Julian is attracted by – universes. Worlds, galaxies, star systems… Or should I write “multiverses”: the existence of multiple universes that rarely intersect, merely coexist, and, mostly, in ignorance of each other? He knows, has read about, that most physicists, mathematicians, philosophers, are generally skeptical about the concept. Generally, but sometimes not. And Julian is attracted by those writers who are less than skeptical, the party of the “cosmic inflation”, and its far away consequences. Julian believes in the Two Moons of Huraki Murakami: he too has seen them…
Sarah, who’s a far better mathematician than her husband, is willing to discuss strings theory and other quantum wonders, and let him indulge in his quest. He too is after the “Ultimate Nature of Reality” [*]. I do understand, and she does, that Julian seeks his inspiration from serious subjects: history, science, philosophy, the “thinking” authors of weird and wonderful stories.
So it goes for time: our Julian is obsessed by it. His hero is, of course, Marcel Proust, and he’s often written about Marcel, and written him into his stories, as himself or as his little prisoner. I am fascinated by this, as it links to his other obsessions, his writing style, and, finally, his love for both Sarah and Melissa, the two women in his life, the inspiration for his writing. There are reasons to believe that, for Julian, his friend Melissa is a reincarnation of the docile Prisoner, dear to Marcel, his Albertine…

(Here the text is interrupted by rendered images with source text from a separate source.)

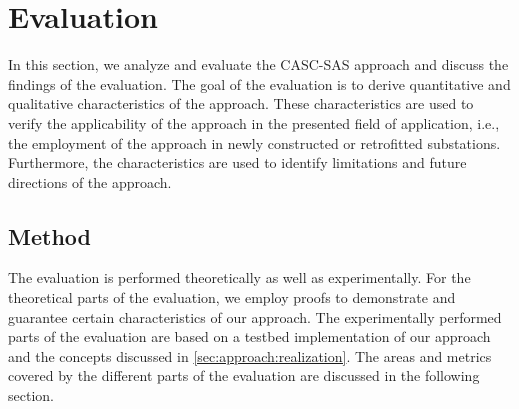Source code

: \chapter{Evaluation}
\label{ch:evaluation}
In this section, we analyze and evaluate the CASC-SAS approach and discuss the findings of the evaluation.
The goal of the evaluation is to derive quantitative and qualitative characteristics of the approach.
These characteristics are used to verify the applicability of the approach in the presented field of application, i.e., the employment of the approach in newly constructed or retrofitted substations.
Furthermore, the characteristics are used to identify limitations and future directions of the approach.

\section{Method}
The evaluation is performed theoretically as well as experimentally.
For the theoretical parts of the evaluation, we employ proofs to demonstrate and guarantee certain characteristics of our approach.
The experimentally performed parts of the evaluation are based on a testbed implementation of our approach and the concepts discussed in \autoref{sec:approach:realization}.
The areas and metrics covered by the different parts of the evaluation are discussed in the following section.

But Sarah has another theory: Julian wishes to be Albertine, someone’s property, or, to be precise, his wife’s. So that Melissa maybe Julian, in the end, just in another “universe”. This intrigues me too, as often Melissa has told me she wished to be Julian, to live in his skin. Poor soul. What I keep to myself, for now, is that Melissa has also claimed to be Sarah, to “merge” with her.
Sarah, Albertine, Odette, Julian, Melissa, Swann? Julian is “à la recherche”, in this universe, or, as necessary, in another. Which writer is not?
[*] “Our Mathematical Universe: My Quest for the Ultimate Nature of Reality”, by Max Tegmark, was reviewed by Brian Rotman in The Guardian of February 1, 2014.
“He’s observed well, but his memory is failing. I doubt that he will write much more about his experience…”
“I would not be so sure,” Gabrielle replies, “Besides, he’s not on his own.”
“Do you mean, Sarah, his wife?”
Gabrielle pauses, as if recalling some distant event:
“Of course, but there is also my protégée… That young woman has not finished with her old flame yet.”
“Do you think she would push him to write on what he already has difficulties in remembering?”
“This could be one reason. But I expect what he may not remember, she will, and what he may then write, would be her version of the story. Possibly that we would not chose to publicise…”
Elga looks up at her friend,
“But surely you have so much influence on that girl, she would follow you on this?”
“Ah,” replies Gabrielle with a sigh, “Sarah may be convinced that her husband is deluded, in a mild and inoffensive way, but Melissa, she knows the truth, she knows where he went, what he saw, what he was told…”
“And you think she would take his side, as it were?”
Gabrielle gathers her thoughts. They are, after all, conversing in a language which is still alien to both of them. After a few minutes:
“She’s independent now, what the encounter with Julian has created, is a new outlook on life for her: she thinks for herself.”
“And she may not be that sympathetic to our views,” adds Elga with a rare gesture of annoyance.
“I think we may have to be a bit careful, from now on, with Miss Baudoin.”